[Items from a data source]
☆ ☆ ☆ ☆ ☆ ☆ ☆
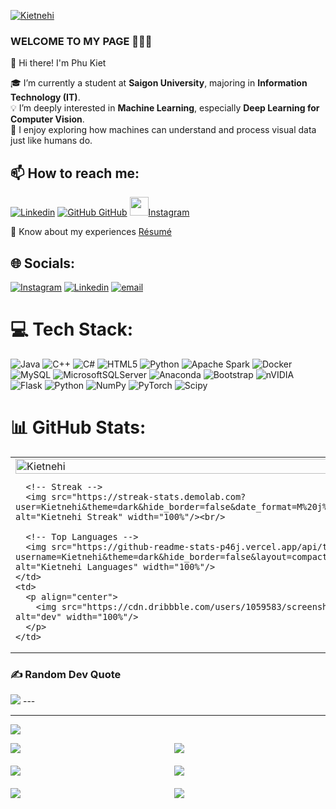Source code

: 
[![Kietnehi](https://datalushq.com/wp-content/uploads/2022/07/icon_2.gif)](https://github.com/Kietnehi)
### WELCOME TO MY PAGE 👋👋👋
👋 Hi there! I'm Phu Kiet

🎓 I’m currently a student at **Saigon University**, majoring in **Information Technology (IT)**.  
💡 I’m deeply interested in **Machine Learning**, especially **Deep Learning for Computer Vision**.  
🚀 I enjoy exploring how machines can understand and process visual data just like humans do.
## 📫 How to reach me: 

[![Linkedin](https://i.stack.imgur.com/gVE0j.png)](https://www.linkedin.com/in/kiet-truong-63b302306/) [![GitHub](https://i.stack.imgur.com/tskMh.png) GitHub]() <a href="https://www.instagram.com/kitnehi_18/">
  <img src="https://upload.wikimedia.org/wikipedia/commons/a/a5/Instagram_icon.png" width="30" />Instagram
</a>

📄 Know about my experiences [Résumé](https://drive.google.com/file/d/1m3WEEOR22buEBEZ2NcXGbV72aJ1J3eiD/view?usp=sharing)

## 🌐 Socials:
[![Instagram](https://img.shields.io/badge/Instagram-%23E4405F.svg?logo=Instagram&logoColor=white)](https://instagram.com/https://www.instagram.com/kitnehi_18/) [![Linkedin](https://i.stack.imgur.com/gVE0j.png)](https://www.linkedin.com/in/kiet-truong-63b302306/)
 [![email](https://img.shields.io/badge/Email-D14836?logo=gmail&logoColor=white)](mailto:truongquockiet1211@gmail.com) 

# 💻 Tech Stack:
![Java](https://img.shields.io/badge/java-%23ED8B00.svg?style=for-the-badge&logo=openjdk&logoColor=white) ![C++](https://img.shields.io/badge/c++-%2300599C.svg?style=for-the-badge&logo=c%2B%2B&logoColor=white) ![C#](https://img.shields.io/badge/c%23-%23239120.svg?style=for-the-badge&logo=csharp&logoColor=white) ![HTML5](https://img.shields.io/badge/html5-%23E34F26.svg?style=for-the-badge&logo=html5&logoColor=white) ![Python](https://img.shields.io/badge/python-3670A0?style=for-the-badge&logo=python&logoColor=ffdd54) ![Apache Spark](https://img.shields.io/badge/Apache%20Spark-FDEE21?style=for-the-badge&logo=apachespark&logoColor=black) ![Docker](https://img.shields.io/badge/docker-%230db7ed.svg?style=for-the-badge&logo=docker&logoColor=white) ![MySQL](https://img.shields.io/badge/mysql-4479A1.svg?style=for-the-badge&logo=mysql&logoColor=white) ![MicrosoftSQLServer](https://img.shields.io/badge/Microsoft%20SQL%20Server-CC2927?style=for-the-badge&logo=microsoft%20sql%20server&logoColor=white) ![Anaconda](https://img.shields.io/badge/Anaconda-%2344A833.svg?style=for-the-badge&logo=anaconda&logoColor=white) ![Bootstrap](https://img.shields.io/badge/bootstrap-%238511FA.svg?style=for-the-badge&logo=bootstrap&logoColor=white) ![nVIDIA](https://img.shields.io/badge/cuda-000000.svg?style=for-the-badge&logo=nVIDIA&logoColor=green) ![Flask](https://img.shields.io/badge/flask-%23000.svg?style=for-the-badge&logo=flask&logoColor=white) ![Python](https://img.shields.io/badge/python-3670A0?style=for-the-badge&logo=python&logoColor=ffdd54) ![NumPy](https://img.shields.io/badge/numpy-%23013243.svg?style=for-the-badge&logo=numpy&logoColor=white) ![PyTorch](https://img.shields.io/badge/PyTorch-%23EE4C2C.svg?style=for-the-badge&logo=PyTorch&logoColor=white) ![Scipy](https://img.shields.io/badge/SciPy-%230C55A5.svg?style=for-the-badge&logo=scipy&logoColor=%white)
# 📊 GitHub Stats:

<table style="width:100%;">
  <tr>
    <td>
      <!-- Stats -->
      <img src="https://github-readme-stats-p46j.vercel.app/api?username=Kietnehi&theme=dark&hide_border=false&include_all_commits=true&count_private=true&show_icons=true&cache_seconds=86400" alt="Kietnehi" width="100%"/><br/>

      <!-- Streak -->
      <img src="https://streak-stats.demolab.com?user=Kietnehi&theme=dark&hide_border=false&date_format=M%20j%5B%2C%20Y%5D&cache_seconds=86400" alt="Kietnehi Streak" width="100%"/><br/>

      <!-- Top Languages -->
      <img src="https://github-readme-stats-p46j.vercel.app/api/top-langs/?username=Kietnehi&theme=dark&hide_border=false&layout=compact&langs_count=8&cache_seconds=518400" alt="Kietnehi Languages" width="100%"/>
    </td>
    <td>
      <p align="center"> 
        <img src="https://cdn.dribbble.com/users/1059583/screenshots/4171367/coding-freak.gif" alt="dev" width="100%"/>
      </p>
    </td>
  </tr>
</table>






### ✍️ Random Dev Quote 
![](https://quotes-github-readme.vercel.app/api?type=horizontal&theme=radical) ---


---
[![](https://visitcount.itsvg.in/api?id=Kietnehi&icon=0&color=0)](https://visitcount.itsvg.in)

<!-- Proudly created with GPRM ( https://gprm.itsvg.in ) -->
<!-- Proudly created with GPRM ( https://gprm.itsvg.in ) -->
<!-- Proudly created with GPRM ( https://gprm.itsvg.in ) -->
<!-- Proudly created with GPRM ( https://gprm.itsvg.in ) -->
<!-- Proudly created with GPRM ( https://gprm.itsvg.in ) -->
<div style="display: grid; grid-template-columns: repeat(2, 1fr); gap: 20px;">

  <a href="https://github.com/Kietnehi/ObjectDetection_Using_YOLO">
    <img align="center" src="https://github-readme-stats-p46j.vercel.app/api/pin/?username=Kietnehi&repo=ObjectDetection_Using_YOLO&theme=merko&cache_seconds=864000" />
  </a>    

  <a href="https://github.com/Kietnehi/ImageClassification">
    <img align="center" src="https://github-readme-stats-p46j.vercel.app/api/pin/?username=Kietnehi&repo=ImageClassification&theme=merko&cache_seconds=864000" />
  </a>

  <a href="https://github.com/Kietnehi/WebScrapingAndMakePredict">
    <img align="center" src="https://github-readme-stats-p46j.vercel.app/api/pin/?username=Kietnehi&repo=WebScrapingAndMakePredict&theme=gruvbox&cache_seconds=864000" />
  </a>    

  <a href="https://github.com/Kietnehi/DoAnFabricAgency">
    <img align="center" src="https://github-readme-stats-p46j.vercel.app/api/pin/?username=Kietnehi&repo=DoAnFabricAgency&theme=dark&cache_seconds=864000" />
  </a>

  <a href="https://github.com/Kietnehi/Fake-news-detection">
    <img align="center" src="https://github-readme-stats-p46j.vercel.app/api/pin/?username=Kietnehi&repo=Fake-news-detection&theme=dracula&cache_seconds=864000" />
  </a>

  <a href="https://github.com/Kietnehi/Housing_price_prediction">
    <img align="center" src="https://github-readme-stats-p46j.vercel.app/api/pin/?username=Kietnehi&repo=Housing_price_prediction&theme=radical&cache_seconds=864000" />
  </a>
</div>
☆ ☆ ☆ ☆ ☆ ☆ ☆
◆ **About this exercise**
Among the records, find every line with the word "radical" and copy it.

◆ **Solution to the exercise**
![](https://quotes-github-readme.vercel.app/api?type=horizontal&theme=radical) ---
    <img align="center" src="https://github-readme-stats-p46j.vercel.app/api/pin/?username=Kietnehi&repo=Housing_price_prediction&theme=radical&cache_seconds=864000" />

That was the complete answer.